Authenticity is often touted and more often misunderstood.
Authenticity isn’t what I do; it’s my comfort level with who I am.
It’s an honest misconception…I can’t actually see authenticity…I experience it…I infer it from interaction…so shouldn’t it follow I can choose to show authenticity by my actions? Actors do it. Salesmen do it. But in the real world, no. I can’t fake authenticity…I can’t choose to be something I’m not.
Still, people try to create an aura of authenticity by:
- Cultivating an online persona.
- Networking in order to get noticed.
- Making it about people instead of ideas.
- Utilizing social media for upward mobility.
- Injecting emotion into objective discussion.
- Celebrating celebrity instead of doing the work.
- Proffering opinions as if one is as good as another.
- Spouting off popular buzz words and catch phrases.
- Seeking affirmation instead of having thinking challenged.

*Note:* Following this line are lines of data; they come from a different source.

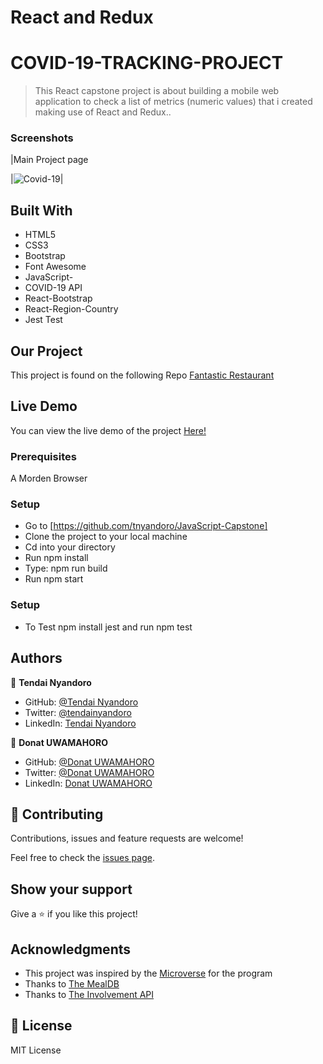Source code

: # React and Redux
# COVID-19-TRACKING-PROJECT


> This React capstone project is about building a mobile web application to check a list of metrics (numeric values) that i created making use of React and Redux..

### Screenshots

|Main Project page

|![Covid-19](https://user-images.githubusercontent.com/30318155/133264437-38ea7329-a9a9-47d3-8a71-39ca3c5c6c5c.png)|

## Built With

- HTML5
- CSS3
- Bootstrap
- Font Awesome
- JavaScript-
- COVID-19 API
- React-Bootstrap
- React-Region-Country
- Jest Test

## Our Project

This project is found on the following Repo [Fantastic Restaurant](https://github.com/tnyandoro/JavaScript-Capstone/)

## Live Demo

You can view the live demo of the project [Here!](https://tnyandoro.github.io/JavaScript-Capstone/)

### Prerequisites

A Morden Browser

### Setup
- Go to [https://github.com/tnyandoro/JavaScript-Capstone]
- Clone the project to your local machine
- Cd into your directory
- Run npm install
- Type: npm run build
- Run npm start

### Setup
- To Test npm install jest and run npm test
## Authors

👤 **Tendai Nyandoro**

- GitHub: [@Tendai Nyandoro](https://github.com/tnyandoro)
- Twitter: [@tendainyandoro](https://twitter.com/tendainyandoro)
- LinkedIn: [Tendai Nyandoro](https://www.linkedin.com/in/tendai-nyandoro/)


👤 **Donat UWAMAHORO**

- GitHub: [@Donat UWAMAHORO](https://github.com/uwadonat)
- Twitter: [@Donat UWAMAHORO](https://twitter.com/uwahoroDonat)
- LinkedIn: [Donat UWAMAHORO](https://www.linkedin.com/in/uwadonat/)
## 🤝 Contributing

Contributions, issues and feature requests are welcome!

Feel free to check the [issues page](https://github.com/tnyandoro/restaurant-page-webpack/issues).

## Show your support

Give a ⭐️ if you like this project!

## Acknowledgments

- This project was inspired by the [Microverse](https://www.microverse.org/) for the  program
- Thanks to [The MealDB](https://www.themealdb.com/)
- Thanks to [The Involvement API](https://www.notion.so/Involvement-API-869e60b5ad104603aa6db59e08150270)


## 📝 License

MIT License

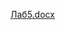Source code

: [Лаб5.docx](https://docs.google.com/document/d/1LSB4_Jxq5-zrdP4Tgf9JrimCwr-WrKtC/edit?usp=sharing&ouid=107099367510336680885&rtpof=true&sd=true)
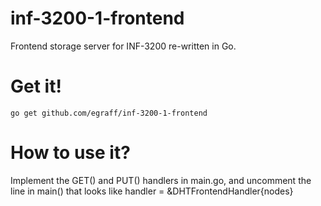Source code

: inf-3200-1-frontend
===================

Frontend storage server for INF-3200 re-written in Go.

# Get it!
    go get github.com/egraff/inf-3200-1-frontend

# How to use it?
Implement the GET() and PUT() handlers in main.go, and uncomment the line in main() that looks like
    handler = &DHTFrontendHandler{nodes}
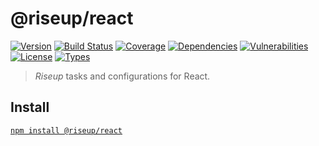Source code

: # @riseup/react

[![Version](https://img.shields.io/npm/v/@riseup/react.svg)](https://www.npmjs.com/package/@riseup/react) [![Build Status](https://img.shields.io/travis/rafamel/riseup/master.svg)](https://travis-ci.org/rafamel/riseup) [![Coverage](https://img.shields.io/coveralls/rafamel/riseup/master.svg)](https://coveralls.io/github/rafamel/riseup) [![Dependencies](https://img.shields.io/david/rafamel/riseup.svg?path=packages%2Freact)](https://david-dm.org/rafamel/riseup?path=packages%2Freact) [![Vulnerabilities](https://img.shields.io/snyk/vulnerabilities/npm/@riseup/react.svg)](https://snyk.io/test/npm/@riseup/react) [![License](https://img.shields.io/github/license/rafamel/riseup.svg)](https://github.com/rafamel/riseup/blob/master/LICENSE) [![Types](https://img.shields.io/npm/types/@riseup/react.svg)](https://www.npmjs.com/package/@riseup/react)

> _Riseup_ tasks and configurations for React.

## Install

[`npm install @riseup/react`](https://www.npmjs.com/package/@riseup/react)
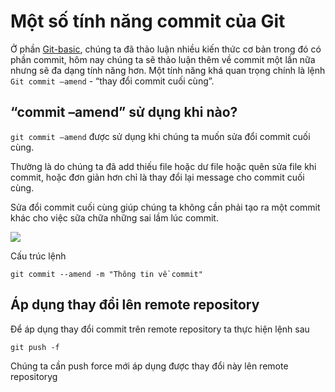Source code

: # Một số tính năng commit của Git

Ở phần [Git-basic](/Git-basic.md), chúng ta đã thảo luận nhiều kiến thức cơ bản trong đó có phần commit, hôm nay chúng ta sẽ thảo luận thêm về commit một lần nữa nhưng sẽ đa dạng tính năng hơn. Một tính năng khá quan trọng chính là lệnh `Git commit –amend` -  “thay đổi commit cuối cùng”.

## “commit –amend” sử dụng khi nào?

`git commit –amend` được sử dụng khi chúng ta muốn sửa đổi commit cuối cùng.

Thường là do chúng ta đã add thiếu file hoặc dư file hoặc quên sửa file khi commit, hoặc đơn giản hơn chỉ là thay đổi lại message cho commit cuối cùng.

Sửa đổi commit cuối cùng giúp chúng ta không cần phải tạo ra một commit khác cho việc sữa chữa những sai lầm lúc commit.

![](/pictures/Git-commit-amend.png)

Cấu trúc lệnh

    git commit --amend -m "Thông tin về commit"

## Áp dụng thay đổi lên remote repository
Để áp dụng thay đổi commit trên remote repository ta thực hiện lệnh sau

    git push -f
    
Chúng ta cần push force mới áp dụng được thay đổi này lên remote repositoryg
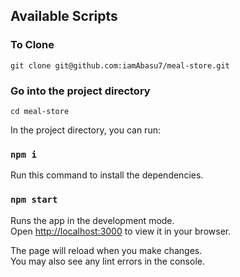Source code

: 

## Available Scripts

### To Clone

`git clone git@github.com:iamAbasu7/meal-store.git`

### Go into the project directory

`cd meal-store`


In the project directory, you can run:

### `npm i`
Run this command to install the dependencies.

### `npm start`

Runs the app in the development mode.\
Open [http://localhost:3000](http://localhost:3000) to view it in your browser.

The page will reload when you make changes.\
You may also see any lint errors in the console.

- Settling for breadth rather than depth in thinking, actions and relationships.
Efforts like these fall apart; our authentic self always shows through in the end. And that’s a good thing. Fidelity to our selves…transparency…integrity…are what lead to authenticity.
We recognize authenticity when we experience it in others, but it’s harder to see it in our selves; we are authentic by degrees, and we exhibit different levels of authenticity in different situations. Each of us is uniquely authentic by definition…because we are authentic when we are fully true to our unique selves.
To be authentic, I need to know and feel what makes me tick, what makes me satisfied, what makes me happy…what I won’t settle for and what I will absolutely go to the wall to earn and keep. And the only way to drill down and reach that kind of hard core certainty is through life experience: risks, gains, losses, lessons learned…experiences that create a gut-level understanding of who I am.
Authenticity is about what’s going on inside me, not what I project outwardly. When I am my authentic self I display a quiet self-confidence, responding with trust, openness and a willingness to collaborate. Authenticity espouses an optimistic world view, seeing life as generative and full of possibilities. It’s where we all want to be…but it takes patience and perseverance to get there.
Fear and self-interest are the enemies of authenticity. They hijack my focus and send me chasing after things I think I want. But what if those things attract me because of some perceived deficit or unaddressed insecurity? There’s no more unauthentic place to be than at a dead end, feeling empty…frustrated…lost.
Authenticity is the antithesis of fear and self-interest. It is content with me at my core; secure in the knowledge of who I am. I’m able to keep my focus on who I know my self to be, shortcomings and all. And while it’s hard to gauge my progress while on this journey, in the end it provides me the wisdom of hindsight…seeing the path that has lead me to where I’ve arrived.
My wish for each of us this year is to become genuinely authentic, without worrying about what it looks like to anyone else. May each of our journeys be rich and rewarding and irrefutably our own.